RECORDS =>
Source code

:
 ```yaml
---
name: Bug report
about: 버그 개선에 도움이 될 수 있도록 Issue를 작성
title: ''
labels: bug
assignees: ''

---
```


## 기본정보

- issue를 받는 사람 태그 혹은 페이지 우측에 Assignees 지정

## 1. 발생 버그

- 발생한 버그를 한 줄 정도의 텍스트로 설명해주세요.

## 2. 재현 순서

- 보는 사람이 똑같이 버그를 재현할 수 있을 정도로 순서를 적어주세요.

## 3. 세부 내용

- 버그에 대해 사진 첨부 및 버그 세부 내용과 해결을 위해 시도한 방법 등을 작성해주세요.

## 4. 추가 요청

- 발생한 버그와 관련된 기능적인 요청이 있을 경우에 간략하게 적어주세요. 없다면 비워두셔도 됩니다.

WORK REQUIRED => Which lines in the records above contain the word "적어주세요"? Return each of them.

TASK RESULT =>
- 보는 사람이 똑같이 버그를 재현할 수 있을 정도로 순서를 적어주세요.
- 발생한 버그와 관련된 기능적인 요청이 있을 경우에 간략하게 적어주세요. 없다면 비워두셔도 됩니다.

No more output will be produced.